_Problem to work on_
Return, word for word, the lines of the listing below from the one with "- 也可以用于主从之间保证数据一致性" through the one with "update T set c=c+1 where ID=2;", and no other lines.

_Given data_
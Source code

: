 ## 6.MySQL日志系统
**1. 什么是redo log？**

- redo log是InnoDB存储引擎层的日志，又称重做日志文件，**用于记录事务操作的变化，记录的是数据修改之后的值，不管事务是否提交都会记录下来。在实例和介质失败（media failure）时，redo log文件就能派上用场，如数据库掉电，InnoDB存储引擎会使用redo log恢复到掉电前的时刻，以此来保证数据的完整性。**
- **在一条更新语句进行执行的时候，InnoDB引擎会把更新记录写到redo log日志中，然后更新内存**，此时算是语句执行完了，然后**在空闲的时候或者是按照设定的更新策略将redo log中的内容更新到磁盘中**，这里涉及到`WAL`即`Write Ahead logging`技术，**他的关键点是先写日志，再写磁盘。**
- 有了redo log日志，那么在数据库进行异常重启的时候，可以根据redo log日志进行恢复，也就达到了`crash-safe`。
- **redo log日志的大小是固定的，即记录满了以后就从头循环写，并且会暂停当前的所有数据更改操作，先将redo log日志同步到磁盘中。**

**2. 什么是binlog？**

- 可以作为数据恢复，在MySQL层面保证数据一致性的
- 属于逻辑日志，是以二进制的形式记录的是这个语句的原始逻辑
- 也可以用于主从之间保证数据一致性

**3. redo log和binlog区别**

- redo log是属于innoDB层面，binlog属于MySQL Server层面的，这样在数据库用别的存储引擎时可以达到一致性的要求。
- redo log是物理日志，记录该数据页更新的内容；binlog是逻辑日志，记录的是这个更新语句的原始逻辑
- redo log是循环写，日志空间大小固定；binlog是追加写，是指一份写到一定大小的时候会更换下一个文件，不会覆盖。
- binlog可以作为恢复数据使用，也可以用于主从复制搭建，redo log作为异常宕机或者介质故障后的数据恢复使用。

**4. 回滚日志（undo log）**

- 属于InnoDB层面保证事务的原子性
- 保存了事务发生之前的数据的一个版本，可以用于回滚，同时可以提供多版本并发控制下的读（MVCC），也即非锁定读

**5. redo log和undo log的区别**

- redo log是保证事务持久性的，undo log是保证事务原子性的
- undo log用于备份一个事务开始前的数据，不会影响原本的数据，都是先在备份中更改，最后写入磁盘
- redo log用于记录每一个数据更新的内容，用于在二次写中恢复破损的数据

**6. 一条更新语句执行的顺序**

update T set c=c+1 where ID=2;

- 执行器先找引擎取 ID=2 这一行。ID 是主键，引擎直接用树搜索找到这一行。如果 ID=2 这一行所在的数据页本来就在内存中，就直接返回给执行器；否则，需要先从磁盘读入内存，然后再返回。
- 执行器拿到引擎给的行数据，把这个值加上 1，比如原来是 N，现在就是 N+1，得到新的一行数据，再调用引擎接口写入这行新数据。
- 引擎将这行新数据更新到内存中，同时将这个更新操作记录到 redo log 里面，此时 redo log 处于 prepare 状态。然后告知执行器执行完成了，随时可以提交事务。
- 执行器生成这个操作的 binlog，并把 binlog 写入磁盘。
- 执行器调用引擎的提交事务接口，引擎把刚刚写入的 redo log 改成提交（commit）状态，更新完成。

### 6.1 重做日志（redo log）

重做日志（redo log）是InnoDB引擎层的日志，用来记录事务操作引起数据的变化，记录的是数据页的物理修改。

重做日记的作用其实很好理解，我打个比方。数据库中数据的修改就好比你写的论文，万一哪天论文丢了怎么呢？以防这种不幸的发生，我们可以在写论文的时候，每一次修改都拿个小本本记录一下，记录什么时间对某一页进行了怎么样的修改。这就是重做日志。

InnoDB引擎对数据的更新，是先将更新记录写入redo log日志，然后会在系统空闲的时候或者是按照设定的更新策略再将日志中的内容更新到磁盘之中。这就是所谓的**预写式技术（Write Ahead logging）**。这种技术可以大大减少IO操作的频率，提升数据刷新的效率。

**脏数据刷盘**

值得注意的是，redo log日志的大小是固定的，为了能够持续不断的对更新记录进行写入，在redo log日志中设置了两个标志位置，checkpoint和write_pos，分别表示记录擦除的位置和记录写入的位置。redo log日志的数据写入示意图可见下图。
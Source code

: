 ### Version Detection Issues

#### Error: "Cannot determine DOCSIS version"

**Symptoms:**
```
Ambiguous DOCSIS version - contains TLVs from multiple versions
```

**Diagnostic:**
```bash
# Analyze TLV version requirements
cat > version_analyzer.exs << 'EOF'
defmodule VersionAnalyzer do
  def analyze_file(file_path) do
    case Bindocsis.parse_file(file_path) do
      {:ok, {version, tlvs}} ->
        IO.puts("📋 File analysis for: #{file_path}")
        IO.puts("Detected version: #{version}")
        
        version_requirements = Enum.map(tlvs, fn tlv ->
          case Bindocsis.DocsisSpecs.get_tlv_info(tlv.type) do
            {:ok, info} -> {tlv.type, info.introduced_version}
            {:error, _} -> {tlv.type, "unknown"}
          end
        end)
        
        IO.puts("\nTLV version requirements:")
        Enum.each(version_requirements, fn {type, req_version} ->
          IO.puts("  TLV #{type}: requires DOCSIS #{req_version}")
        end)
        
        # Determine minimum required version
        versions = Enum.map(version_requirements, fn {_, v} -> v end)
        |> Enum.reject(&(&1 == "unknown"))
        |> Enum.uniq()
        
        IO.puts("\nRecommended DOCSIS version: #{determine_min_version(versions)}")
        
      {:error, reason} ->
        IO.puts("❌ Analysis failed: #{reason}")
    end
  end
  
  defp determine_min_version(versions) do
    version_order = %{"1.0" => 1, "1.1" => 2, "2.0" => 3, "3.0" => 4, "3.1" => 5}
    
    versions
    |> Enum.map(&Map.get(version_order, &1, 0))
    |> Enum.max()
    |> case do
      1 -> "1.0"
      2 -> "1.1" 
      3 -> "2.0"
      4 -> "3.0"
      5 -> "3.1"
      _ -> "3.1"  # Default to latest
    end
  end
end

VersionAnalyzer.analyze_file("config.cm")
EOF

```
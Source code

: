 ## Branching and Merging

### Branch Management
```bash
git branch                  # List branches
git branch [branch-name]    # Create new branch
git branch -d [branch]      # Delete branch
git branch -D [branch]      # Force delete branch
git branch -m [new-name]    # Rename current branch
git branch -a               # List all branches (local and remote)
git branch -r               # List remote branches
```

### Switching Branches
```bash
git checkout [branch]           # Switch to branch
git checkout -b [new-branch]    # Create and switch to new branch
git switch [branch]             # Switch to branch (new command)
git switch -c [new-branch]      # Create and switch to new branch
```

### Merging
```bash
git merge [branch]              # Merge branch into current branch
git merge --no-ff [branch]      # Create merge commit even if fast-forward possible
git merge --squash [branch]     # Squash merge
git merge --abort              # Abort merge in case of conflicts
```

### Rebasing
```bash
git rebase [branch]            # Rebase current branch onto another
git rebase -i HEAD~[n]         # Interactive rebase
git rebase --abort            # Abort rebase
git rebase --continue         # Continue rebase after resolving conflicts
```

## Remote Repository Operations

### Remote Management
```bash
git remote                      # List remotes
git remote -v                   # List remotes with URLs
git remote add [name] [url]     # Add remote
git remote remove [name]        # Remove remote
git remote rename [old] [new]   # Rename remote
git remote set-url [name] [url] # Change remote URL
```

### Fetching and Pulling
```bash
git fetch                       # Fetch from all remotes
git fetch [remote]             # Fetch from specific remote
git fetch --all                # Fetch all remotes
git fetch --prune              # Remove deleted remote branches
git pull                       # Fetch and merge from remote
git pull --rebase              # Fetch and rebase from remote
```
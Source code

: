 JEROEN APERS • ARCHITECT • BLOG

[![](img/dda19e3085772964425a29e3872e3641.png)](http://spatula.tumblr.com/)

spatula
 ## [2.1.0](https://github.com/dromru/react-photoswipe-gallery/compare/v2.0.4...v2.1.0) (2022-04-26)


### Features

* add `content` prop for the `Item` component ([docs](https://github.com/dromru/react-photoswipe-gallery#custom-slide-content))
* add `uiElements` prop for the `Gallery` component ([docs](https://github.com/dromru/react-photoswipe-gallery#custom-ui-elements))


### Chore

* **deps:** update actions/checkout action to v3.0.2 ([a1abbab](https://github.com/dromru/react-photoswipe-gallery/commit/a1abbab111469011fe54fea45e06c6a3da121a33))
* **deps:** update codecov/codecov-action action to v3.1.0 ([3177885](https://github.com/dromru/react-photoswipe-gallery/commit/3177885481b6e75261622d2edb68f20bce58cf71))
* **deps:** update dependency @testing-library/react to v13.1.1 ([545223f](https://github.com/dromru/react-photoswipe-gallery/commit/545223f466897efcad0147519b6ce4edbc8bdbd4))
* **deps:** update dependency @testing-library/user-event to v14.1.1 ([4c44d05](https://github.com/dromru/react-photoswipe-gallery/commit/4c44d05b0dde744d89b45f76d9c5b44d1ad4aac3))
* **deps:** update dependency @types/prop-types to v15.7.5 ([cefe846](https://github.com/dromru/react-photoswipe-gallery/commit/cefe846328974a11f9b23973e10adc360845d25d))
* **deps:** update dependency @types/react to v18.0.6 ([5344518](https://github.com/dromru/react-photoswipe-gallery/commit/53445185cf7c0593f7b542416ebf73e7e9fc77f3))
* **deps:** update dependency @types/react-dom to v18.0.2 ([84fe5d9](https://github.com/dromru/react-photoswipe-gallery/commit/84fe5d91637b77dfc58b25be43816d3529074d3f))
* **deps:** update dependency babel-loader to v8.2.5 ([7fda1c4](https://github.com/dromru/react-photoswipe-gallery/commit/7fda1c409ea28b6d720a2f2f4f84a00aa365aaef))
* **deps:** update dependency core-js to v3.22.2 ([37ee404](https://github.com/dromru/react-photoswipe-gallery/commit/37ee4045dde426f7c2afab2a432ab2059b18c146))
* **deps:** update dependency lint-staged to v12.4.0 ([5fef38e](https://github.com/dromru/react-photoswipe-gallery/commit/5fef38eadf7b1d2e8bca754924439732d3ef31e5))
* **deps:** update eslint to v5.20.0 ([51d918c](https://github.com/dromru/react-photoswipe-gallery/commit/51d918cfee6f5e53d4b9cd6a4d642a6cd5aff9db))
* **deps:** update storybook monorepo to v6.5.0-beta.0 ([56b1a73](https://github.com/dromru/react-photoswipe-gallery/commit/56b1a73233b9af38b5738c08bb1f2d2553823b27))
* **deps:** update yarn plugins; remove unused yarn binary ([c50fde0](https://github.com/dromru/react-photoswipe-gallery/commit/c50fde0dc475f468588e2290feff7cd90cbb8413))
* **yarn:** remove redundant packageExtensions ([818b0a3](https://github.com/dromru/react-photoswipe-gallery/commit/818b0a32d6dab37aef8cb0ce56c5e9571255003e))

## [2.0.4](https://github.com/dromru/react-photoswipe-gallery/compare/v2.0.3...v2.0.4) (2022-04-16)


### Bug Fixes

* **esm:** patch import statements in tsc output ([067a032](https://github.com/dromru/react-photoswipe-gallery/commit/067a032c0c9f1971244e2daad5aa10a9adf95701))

_Reply to the task_
- 也可以用于主从之间保证数据一致性

**3. redo log和binlog区别**

- redo log是属于innoDB层面，binlog属于MySQL Server层面的，这样在数据库用别的存储引擎时可以达到一致性的要求。
- redo log是物理日志，记录该数据页更新的内容；binlog是逻辑日志，记录的是这个更新语句的原始逻辑
- redo log是循环写，日志空间大小固定；binlog是追加写，是指一份写到一定大小的时候会更换下一个文件，不会覆盖。
- binlog可以作为恢复数据使用，也可以用于主从复制搭建，redo log作为异常宕机或者介质故障后的数据恢复使用。

**4. 回滚日志（undo log）**

- 属于InnoDB层面保证事务的原子性
- 保存了事务发生之前的数据的一个版本，可以用于回滚，同时可以提供多版本并发控制下的读（MVCC），也即非锁定读

**5. redo log和undo log的区别**

- redo log是保证事务持久性的，undo log是保证事务原子性的
- undo log用于备份一个事务开始前的数据，不会影响原本的数据，都是先在备份中更改，最后写入磁盘
- redo log用于记录每一个数据更新的内容，用于在二次写中恢复破损的数据

**6. 一条更新语句执行的顺序**

update T set c=c+1 where ID=2;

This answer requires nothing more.